(Document images with source code)

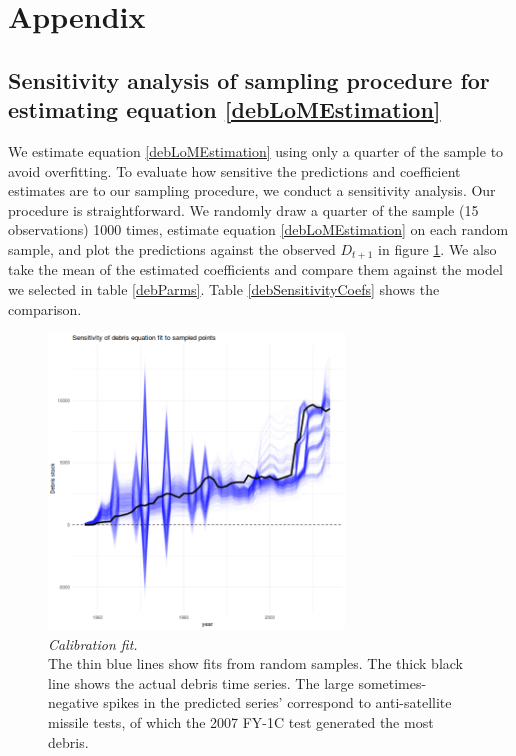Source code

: \documentclass[12pt]{article}
\begin{document}
\newpage

{
	\setlength{\bibsep}{3pt}
	
	
}

\newpage
\section{Appendix}

\subsection{Sensitivity analysis of sampling procedure for estimating equation \ref{debLoMEstimation}}

We estimate equation \ref{debLoMEstimation} using only a quarter of the sample to avoid overfitting. To evaluate how sensitive the predictions and coefficient estimates are to our sampling procedure, we conduct a sensitivity analysis. Our procedure is straightforward. We randomly draw a quarter of the sample (15 observations) 1000 times, estimate equation \ref{debLoMEstimation} on each random sample, and plot the predictions against the observed $D_{t+1}$ in figure \ref{debSensitivityFig}. We also take the mean of the estimated coefficients and compare them against the model we selected in table \ref{debParms}. Table \ref{debSensitivityCoefs} shows the comparison.

\begin{figure}[H]
	\centering
	\includegraphics[width=0.7\textwidth]{../../images/debris_lom_sensitivity_plot.png}
	\captionsetup{format=hang}
	\caption{\textit{Calibration fit.} \\
		The thin blue lines show fits from random samples. The thick black line shows the actual debris time series. The large sometimes-negative spikes in the predicted series' correspond to anti-satellite missile tests, of which the 2007 FY-1C test generated the most debris.
	}
	\label{debSensitivityFig}
\end{figure}
\end{document}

● Work to complete:
How many lines in the records above contain the word "equation"? State that number and nothing more.

● Answer to the exercise:
2